**Task details:** Show every line below where "name" can be found.

--------------------------------

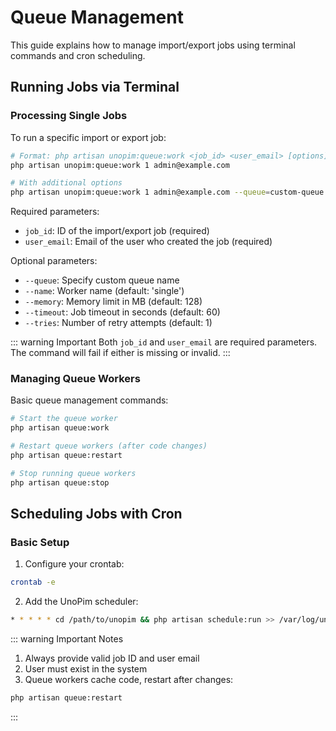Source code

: # Queue Management


This guide explains how to manage import/export jobs using terminal commands and cron scheduling.

## Running Jobs via Terminal

### Processing Single Jobs
To run a specific import or export job:

```bash
# Format: php artisan unopim:queue:work <job_id> <user_email> [options]
php artisan unopim:queue:work 1 admin@example.com

# With additional options
php artisan unopim:queue:work 1 admin@example.com --queue=custom-queue --timeout=120 --tries=3
```

Required parameters:
- `job_id`: ID of the import/export job (required)
- `user_email`: Email of the user who created the job (required)

Optional parameters:
- `--queue`: Specify custom queue name
- `--name`: Worker name (default: 'single')
- `--memory`: Memory limit in MB (default: 128)
- `--timeout`: Job timeout in seconds (default: 60)
- `--tries`: Number of retry attempts (default: 1)

::: warning Important
Both `job_id` and `user_email` are required parameters. The command will fail if either is missing or invalid.
:::

### Managing Queue Workers
Basic queue management commands:

```bash
# Start the queue worker
php artisan queue:work

# Restart queue workers (after code changes)
php artisan queue:restart

# Stop running queue workers
php artisan queue:stop
```

## Scheduling Jobs with Cron

### Basic Setup
1. Configure your crontab:
```bash
crontab -e
```

2. Add the UnoPim scheduler:
```bash
* * * * * cd /path/to/unopim && php artisan schedule:run >> /var/log/unopim/scheduler.log 2>&1
```


::: warning Important Notes
1. Always provide valid job ID and user email
2. User must exist in the system
3. Queue workers cache code, restart after changes:
```bash
php artisan queue:restart
```
:::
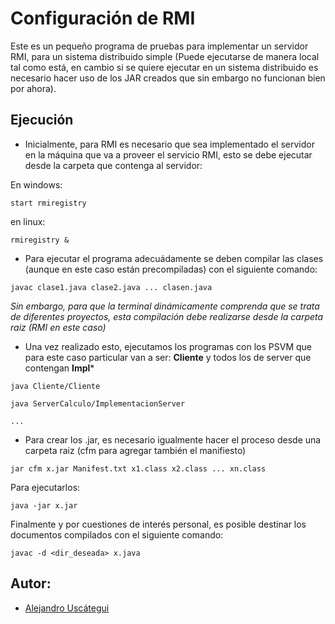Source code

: # Configuración de RMI

Este es un pequeño programa de pruebas para implementar un servidor RMI, para un sistema distribuido simple (Puede ejecutarse de manera local tal como está, en cambio si se quiere ejecutar en un sistema distribuido es necesario hacer uso de los JAR creados que sin embargo no funcionan bien por ahora).

## Ejecución

- Inicialmente, para RMI es necesario que sea implementado el servidor en la máquina que va a proveer el servicio RMI, esto se debe ejecutar desde la carpeta que contenga al servidor:

En windows:

```shell
start rmiregistry
```

en linux:

```shell
rmiregistry &
```

- Para ejecutar el programa adecuádamente se deben compilar las clases (aunque en este caso están precompiladas) con el siguiente comando:

```shell
javac clase1.java clase2.java ... clasen.java
```

*Sin embargo, para que la terminal dinámicamente comprenda que se trata de diferentes proyectos, esta compilación debe realizarse desde la carpeta raiz (RMI en este caso)*

* Una vez realizado esto, ejecutamos los programas con los PSVM que para este caso particular van a ser: **Cliente** y todos los de server que contengan **Impl***

```shell
java Cliente/Cliente

java ServerCalculo/ImplementacionServer

...
```

- Para crear los .jar, es necesario igualmente hacer el proceso desde una carpeta raiz (cfm para agregar también el manifiesto)

```shell
jar cfm x.jar Manifest.txt x1.class x2.class ... xn.class
```

Para ejecutarlos:

```shell
java -jar x.jar
```

Finalmente y por cuestiones de interés personal, es posible destinar los documentos compilados con el siguiente comando:

```shell
javac -d <dir_deseada> x.java
```

## Autor:

* [Alejandro Uscátegui](https://github.com/Uscateguito)
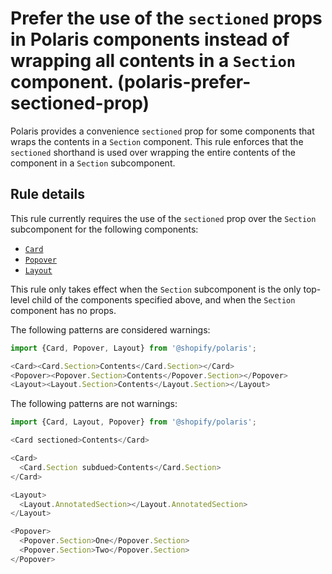 # Prefer the use of the `sectioned` props in Polaris components instead of wrapping all contents in a `Section` component. (polaris-prefer-sectioned-prop)

Polaris provides a convenience `sectioned` prop for some components that wraps the contents in a `Section` component. This rule enforces that the `sectioned` shorthand is used over wrapping the entire contents of the component in a `Section` subcomponent.

## Rule details

This rule currently requires the use of the `sectioned` prop over the `Section` subcomponent for the following components:

* [`Card`](https://polaris.shopify.com/components/structure/card)
* [`Popover`](https://polaris.shopify.com/components/overlays/popover)
* [`Layout`](https://polaris.shopify.com/components/structure/layout)

This rule only takes effect when the `Section` subcomponent is the only top-level child of the components specified above, and when the `Section` component has no props.

The following patterns are considered warnings:

```js
import {Card, Popover, Layout} from '@shopify/polaris';

<Card><Card.Section>Contents</Card.Section></Card>
<Popover><Popover.Section>Contents</Popover.Section></Popover>
<Layout><Layout.Section>Contents</Layout.Section></Layout>
```

The following patterns are not warnings:

```js
import {Card, Layout, Popover} from '@shopify/polaris';

<Card sectioned>Contents</Card>

<Card>
  <Card.Section subdued>Contents</Card.Section>
</Card>

<Layout>
  <Layout.AnnotatedSection></Layout.AnnotatedSection>
</Layout>

<Popover>
  <Popover.Section>One</Popover.Section>
  <Popover.Section>Two</Popover.Section>
</Popover>
```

--------------------------------

**The completed task:**
- `--queue`: Specify custom queue name
- `--name`: Worker name (default: 'single')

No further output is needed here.